The distinction matters most for knowledge workers handling sensitive material. A lawyer using Claude for research accumulates a cloud memory profile that may be discoverable. A lawyer who uses remio to build a local, on-device knowledge base and passes relevant context into sessions explicitly retains control over what is stored and where.
Frequently Asked Questions
Does deleting a ChatGPT or Claude conversation delete the memory?
Not necessarily. Deleting a conversation removes it from your chat history, but memories synthesized from that conversation may persist in your memory profile until you delete them explicitly. A 2025 court order also established that deleted OpenAI conversations can be retained for legal purposes. If privacy matters, audit your memory profile, not just your conversation history.
Is AI memory the same as RAG?
No. RAG (retrieval-augmented generation) retrieves relevant documents from an external knowledge base at inference time and injects them into context. It is a specific technique for supplying the model with information it was not trained on. AI memory, in the consumer product sense, refers to persistent user profiles and conversation history maintained across sessions. Both are forms of context engineering, but they operate at different layers.
Does Claude's memory transparency make it safer than ChatGPT?
Transparency helps: knowing what is stored and being able to edit it is meaningfully better than opacity. But transparency does not change the underlying architecture: Claude's memory is stored on Anthropic's servers, subject to Anthropic's retention policies and legal obligations. The security advantage is auditability, not sovereignty.
What is the difference between AI memory and a personal knowledge base?
AI memory is the AI platform's record of your interactions with it. A personal knowledge base is your record of your work, research, and knowledge, stored and managed by you. AI memory makes the model more useful in future conversations. A personal knowledge base makes you able to supply any AI with the context it needs to help you with specific tasks. They serve different purposes and work best in combination.
Can AI memory be used against me legally?

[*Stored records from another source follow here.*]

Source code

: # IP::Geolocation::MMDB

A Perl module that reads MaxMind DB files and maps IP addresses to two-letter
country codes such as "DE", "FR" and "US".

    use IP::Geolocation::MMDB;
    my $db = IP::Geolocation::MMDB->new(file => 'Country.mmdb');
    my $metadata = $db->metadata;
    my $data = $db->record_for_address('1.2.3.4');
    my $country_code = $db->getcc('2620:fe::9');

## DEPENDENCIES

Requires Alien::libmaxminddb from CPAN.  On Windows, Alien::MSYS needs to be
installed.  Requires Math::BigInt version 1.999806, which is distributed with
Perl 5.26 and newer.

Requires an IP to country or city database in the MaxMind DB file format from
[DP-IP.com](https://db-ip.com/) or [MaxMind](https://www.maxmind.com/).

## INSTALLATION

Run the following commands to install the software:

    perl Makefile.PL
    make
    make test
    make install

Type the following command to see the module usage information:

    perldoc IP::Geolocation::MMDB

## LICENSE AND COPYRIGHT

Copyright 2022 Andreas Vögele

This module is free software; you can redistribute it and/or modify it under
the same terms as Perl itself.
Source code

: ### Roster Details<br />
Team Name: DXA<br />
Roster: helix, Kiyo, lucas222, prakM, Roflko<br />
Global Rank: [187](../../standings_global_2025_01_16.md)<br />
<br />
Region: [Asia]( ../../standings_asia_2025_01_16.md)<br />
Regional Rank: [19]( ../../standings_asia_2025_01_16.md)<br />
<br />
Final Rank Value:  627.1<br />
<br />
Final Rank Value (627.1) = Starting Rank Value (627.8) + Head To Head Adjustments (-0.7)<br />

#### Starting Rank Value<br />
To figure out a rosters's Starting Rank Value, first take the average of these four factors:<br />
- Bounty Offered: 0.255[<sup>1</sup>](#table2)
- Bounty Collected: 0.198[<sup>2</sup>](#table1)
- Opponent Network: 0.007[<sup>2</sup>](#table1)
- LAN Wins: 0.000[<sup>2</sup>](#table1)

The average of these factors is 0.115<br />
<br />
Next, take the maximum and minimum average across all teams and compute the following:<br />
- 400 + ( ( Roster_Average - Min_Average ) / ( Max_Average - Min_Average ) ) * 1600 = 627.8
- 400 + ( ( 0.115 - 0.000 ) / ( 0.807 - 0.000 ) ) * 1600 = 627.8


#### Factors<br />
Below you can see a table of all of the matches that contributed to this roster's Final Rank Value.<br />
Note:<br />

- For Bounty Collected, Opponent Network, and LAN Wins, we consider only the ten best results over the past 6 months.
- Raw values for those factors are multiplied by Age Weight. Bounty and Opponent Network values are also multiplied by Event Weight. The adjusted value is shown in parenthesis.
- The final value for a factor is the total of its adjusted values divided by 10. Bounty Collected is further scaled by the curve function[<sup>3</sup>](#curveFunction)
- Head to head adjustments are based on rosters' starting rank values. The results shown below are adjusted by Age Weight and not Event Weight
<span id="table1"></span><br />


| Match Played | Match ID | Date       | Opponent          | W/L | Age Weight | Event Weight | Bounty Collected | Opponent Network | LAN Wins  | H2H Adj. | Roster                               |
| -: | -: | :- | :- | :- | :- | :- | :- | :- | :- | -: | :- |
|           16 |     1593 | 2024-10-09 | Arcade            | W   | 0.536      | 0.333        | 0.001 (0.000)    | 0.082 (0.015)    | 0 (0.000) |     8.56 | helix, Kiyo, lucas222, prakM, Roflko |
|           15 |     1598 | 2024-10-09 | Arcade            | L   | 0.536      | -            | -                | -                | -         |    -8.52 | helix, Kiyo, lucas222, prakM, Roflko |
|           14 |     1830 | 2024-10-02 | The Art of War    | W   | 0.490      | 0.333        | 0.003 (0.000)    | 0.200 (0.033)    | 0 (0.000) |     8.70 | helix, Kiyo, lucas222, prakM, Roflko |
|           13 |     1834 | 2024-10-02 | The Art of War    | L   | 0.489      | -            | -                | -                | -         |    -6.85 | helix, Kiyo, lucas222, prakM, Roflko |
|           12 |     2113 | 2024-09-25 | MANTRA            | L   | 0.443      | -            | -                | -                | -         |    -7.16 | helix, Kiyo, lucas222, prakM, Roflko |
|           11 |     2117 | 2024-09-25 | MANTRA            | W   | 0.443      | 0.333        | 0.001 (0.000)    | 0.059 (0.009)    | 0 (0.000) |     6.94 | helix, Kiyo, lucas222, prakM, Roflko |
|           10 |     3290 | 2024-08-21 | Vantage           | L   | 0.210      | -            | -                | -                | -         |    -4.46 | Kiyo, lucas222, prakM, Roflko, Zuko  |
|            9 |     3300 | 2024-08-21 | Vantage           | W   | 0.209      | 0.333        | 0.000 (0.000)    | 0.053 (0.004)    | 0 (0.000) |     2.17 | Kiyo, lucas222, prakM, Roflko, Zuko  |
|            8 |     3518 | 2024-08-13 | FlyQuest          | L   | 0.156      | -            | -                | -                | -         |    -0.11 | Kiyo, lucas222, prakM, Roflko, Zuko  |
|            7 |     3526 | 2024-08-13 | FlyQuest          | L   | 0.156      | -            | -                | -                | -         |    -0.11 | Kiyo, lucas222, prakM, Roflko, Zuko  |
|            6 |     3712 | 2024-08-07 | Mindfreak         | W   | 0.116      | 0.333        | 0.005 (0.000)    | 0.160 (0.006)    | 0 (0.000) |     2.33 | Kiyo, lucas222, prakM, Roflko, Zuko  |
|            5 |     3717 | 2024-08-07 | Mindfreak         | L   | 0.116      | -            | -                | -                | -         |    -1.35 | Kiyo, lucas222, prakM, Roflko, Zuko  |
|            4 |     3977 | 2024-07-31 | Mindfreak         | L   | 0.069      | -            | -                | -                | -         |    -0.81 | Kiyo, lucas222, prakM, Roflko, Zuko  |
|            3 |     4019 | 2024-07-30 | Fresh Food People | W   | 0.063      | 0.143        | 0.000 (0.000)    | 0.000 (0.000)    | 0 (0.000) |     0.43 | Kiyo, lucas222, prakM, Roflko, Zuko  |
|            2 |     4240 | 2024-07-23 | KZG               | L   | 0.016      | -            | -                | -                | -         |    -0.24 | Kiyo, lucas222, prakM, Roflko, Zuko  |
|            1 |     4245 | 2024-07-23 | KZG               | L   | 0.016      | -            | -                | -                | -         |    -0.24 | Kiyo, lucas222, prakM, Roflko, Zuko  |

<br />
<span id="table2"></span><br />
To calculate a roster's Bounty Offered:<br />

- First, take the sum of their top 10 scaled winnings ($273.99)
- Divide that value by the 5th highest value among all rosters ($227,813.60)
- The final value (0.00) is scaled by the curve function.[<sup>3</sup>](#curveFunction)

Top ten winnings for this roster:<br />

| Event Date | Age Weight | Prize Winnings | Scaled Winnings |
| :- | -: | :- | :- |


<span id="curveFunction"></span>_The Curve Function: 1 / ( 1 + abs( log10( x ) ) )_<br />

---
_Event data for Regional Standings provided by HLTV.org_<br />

Yes, in some jurisdictions. The U.S. v. Heppner ruling in February 2026 established that AI conversations are not protected by attorney-client privilege. Depending on context and jurisdiction, AI conversation records could be subpoenaed, obtained through discovery, or accessed by the platform under certain legal conditions. Professionals handling sensitive matters should understand the data retention policies of any AI tool they use for work.
AI memory is becoming a default feature of the tools most people use every day, and most people are accepting it without understanding what it is or what it costs. The convenience is real. So are the tradeoffs. The platforms that are most useful in the long run will be the ones that give users genuine control over what is stored, where it is stored, and who can access it.
The memory that matters most for serious work is not what the AI remembers about you. It is what you can bring into the conversation when you need it. remio is built for that half of the problem.